A probate petition by Mrs. Sterling’s attorneys wants the Los Angeles County Superior Court to affirm the record-value deal she struck with former Microsoft chief executive Steve Ballmer and prevent a “significant loss” to the family trust should her husband be able to block the sale.

She also wants an expedited hearing, claiming that if the deal is not done by September 15 the NBA would renew efforts to seize the team and sell it at auction, which would likely bring a much lower sale price.

She also claims her husband is unable to manage his own business affairs in papers filed with the court, the Times reported.

Donald Sterling’s racist remarks in a private conversion, recorded and made public in April by celebrity website TMZ, led NBA commissioner Adam Silver to ban him from the NBA for life and begin proceedings to have owners vote to strip him of the Clippers.

A vote was scheduled on the matter last week but called off after Donald Sterling empowered Shelly Sterling to make a deal and she struck an agreement with Ballmer.

But the league wanted Donald Sterling to withdraw a lawsuit against the NBA and Silver before it would approve the deal and Donald Sterling said this week he was pulling out of the sale deal and moving ahead with his lawsuit.

Shelly Sterling’s filing called her husband’s stated plan for a legal fight with the NBA “costly and protracted with little likelihood of success.”

Silver says the matter is between the Sterlings, but has been unyielding in saying that the life ban on Donald Sterling would remain in place.

Shelly Sterling also submitted results of CT and PET scans of her husband to support her mental incompetence claims.

Psychiatrist Meril Platzer examined Sterling on May 19 and said in a letter 10 days later that he could not carry out his duties due to “an impairment of his level of attention, information processing, short-term memory impairment and ability to modulate mood (or) emotional lability and is at risk of making potentially serious errors of judgment.”

– ‘No longer competent’ –

Dr.

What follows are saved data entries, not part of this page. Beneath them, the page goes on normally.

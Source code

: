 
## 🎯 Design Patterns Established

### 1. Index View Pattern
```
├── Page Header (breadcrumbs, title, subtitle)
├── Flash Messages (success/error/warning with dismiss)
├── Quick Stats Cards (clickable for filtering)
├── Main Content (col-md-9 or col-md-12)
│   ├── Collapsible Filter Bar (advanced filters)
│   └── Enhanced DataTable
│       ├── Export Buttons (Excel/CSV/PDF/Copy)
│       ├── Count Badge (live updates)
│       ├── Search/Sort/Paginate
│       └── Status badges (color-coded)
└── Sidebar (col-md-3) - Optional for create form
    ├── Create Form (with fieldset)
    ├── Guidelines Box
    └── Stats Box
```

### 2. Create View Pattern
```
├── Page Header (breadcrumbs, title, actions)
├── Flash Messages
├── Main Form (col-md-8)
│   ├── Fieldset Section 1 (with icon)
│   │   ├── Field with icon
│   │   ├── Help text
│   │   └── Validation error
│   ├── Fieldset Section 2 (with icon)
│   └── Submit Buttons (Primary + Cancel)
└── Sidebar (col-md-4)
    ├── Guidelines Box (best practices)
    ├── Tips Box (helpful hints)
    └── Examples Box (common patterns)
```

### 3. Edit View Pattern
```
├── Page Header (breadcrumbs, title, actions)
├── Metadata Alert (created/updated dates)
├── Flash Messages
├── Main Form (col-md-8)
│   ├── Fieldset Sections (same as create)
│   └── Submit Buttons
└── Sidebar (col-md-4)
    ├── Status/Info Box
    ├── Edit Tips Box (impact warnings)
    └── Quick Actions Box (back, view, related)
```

James Spar saw Donald Sterling on May 22 and wrote his “cognitive impairment” left him “at risk of making potentially serious errors of judgment, impulse control and recall in the management of his finances and his trust.”

Spar also said he was “substantially unable to manage his finances and resist fraud and undue influence and is no longer competent to act as trustee of his trust.”

Donald Sterling’s lawyer, Max Blecher, called such claims “absurd.”

NBA general counsel Richard Buchanan said the league, the Clippers and the Sterling trust faced “substantial harm” unless the sale to Ballmer was “promptly consummated.”

“Every day Mr. Sterling remains an owner of the Clippers causes additional damage to the team, the trust, and the NBA,” Buchanan said.

He cited low morale among some Clippers employees and threats to resign without a resolution to the matter soon.